Britain's Border plans 'are just not credible'
The UK approach to the Border problem is "not compatible" with the solutions that Ireland needs, Foreign Affairs Minister Simon Coveney has warned.
He said that ideas put forward to deal with the thorny issue of customs and the Border so far - such as waiver schemes - were "neither comprehensive or credible".
He was speaking as a British report cautioned that failure to complete the introduction of a new customs system by the date of Brexit in 2019 would be "catastrophic", with the risk of huge disruption for businesses.
The House of Commons Public Accounts Committee warned of massive queues at Dover and food being left to rot in trucks at the Border.
The number of customs declarations that HM Revenue and Customs must process each year could increase almost five-fold after the UK's departure from the European Union - from 55 million to 255 million.
But HMRC does not yet have the funding to increase the capacity of its new Customs Declaration Service.

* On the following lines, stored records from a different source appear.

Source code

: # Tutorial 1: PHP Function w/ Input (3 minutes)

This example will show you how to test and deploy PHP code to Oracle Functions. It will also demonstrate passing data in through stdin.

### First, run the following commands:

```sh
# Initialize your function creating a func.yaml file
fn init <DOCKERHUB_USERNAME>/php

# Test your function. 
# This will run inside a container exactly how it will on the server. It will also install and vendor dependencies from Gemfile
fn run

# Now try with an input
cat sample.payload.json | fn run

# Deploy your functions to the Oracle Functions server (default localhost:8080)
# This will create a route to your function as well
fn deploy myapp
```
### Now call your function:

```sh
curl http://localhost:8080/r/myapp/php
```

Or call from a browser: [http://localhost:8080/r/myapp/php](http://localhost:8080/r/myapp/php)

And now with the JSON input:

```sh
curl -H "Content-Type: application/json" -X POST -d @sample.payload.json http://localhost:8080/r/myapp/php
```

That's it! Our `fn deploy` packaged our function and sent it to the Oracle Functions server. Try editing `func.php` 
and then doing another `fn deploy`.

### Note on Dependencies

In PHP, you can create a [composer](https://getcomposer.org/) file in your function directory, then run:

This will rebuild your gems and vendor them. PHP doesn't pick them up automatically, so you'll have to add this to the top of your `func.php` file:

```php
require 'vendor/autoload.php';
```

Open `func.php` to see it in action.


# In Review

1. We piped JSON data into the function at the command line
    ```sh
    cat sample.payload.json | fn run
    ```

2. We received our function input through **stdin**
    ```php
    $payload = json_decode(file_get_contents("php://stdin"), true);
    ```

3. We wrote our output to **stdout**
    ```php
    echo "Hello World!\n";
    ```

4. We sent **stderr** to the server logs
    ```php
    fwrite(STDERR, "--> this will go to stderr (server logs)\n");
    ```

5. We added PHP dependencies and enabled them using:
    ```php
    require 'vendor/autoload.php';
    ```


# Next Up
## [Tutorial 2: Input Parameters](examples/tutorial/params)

The committee's chairwoman, Labour MP Meg Hillier, said: "Failure to have a viable customs system in place before the UK's planned exit from the EU would wreak havoc for UK business, trade and our international reputation. Confidence would collapse amid the potentially catastrophic effects."
However, the paper also noted the government's position was to maintain a common travel area with Ireland so there is no border.
Mr Coveney said: "It would be much easier to deal with an orderly Brexit if Britain were to be part of the same customs union; if Britain were to agree to avoid regulatory divergence from the standards and regulation within the single market.
"If the rulebook for producing food, for example, is different in Northern Ireland to Ireland, well then of course that creates the need for barriers because you have to have a checking system and so on.
"We find it very difficult to see how you can have a functioning all-island economy... It's very hard to maintain that post-Brexit if Northern Ireland is not part of the same customs union; if Northern Ireland has a different regulatory environment."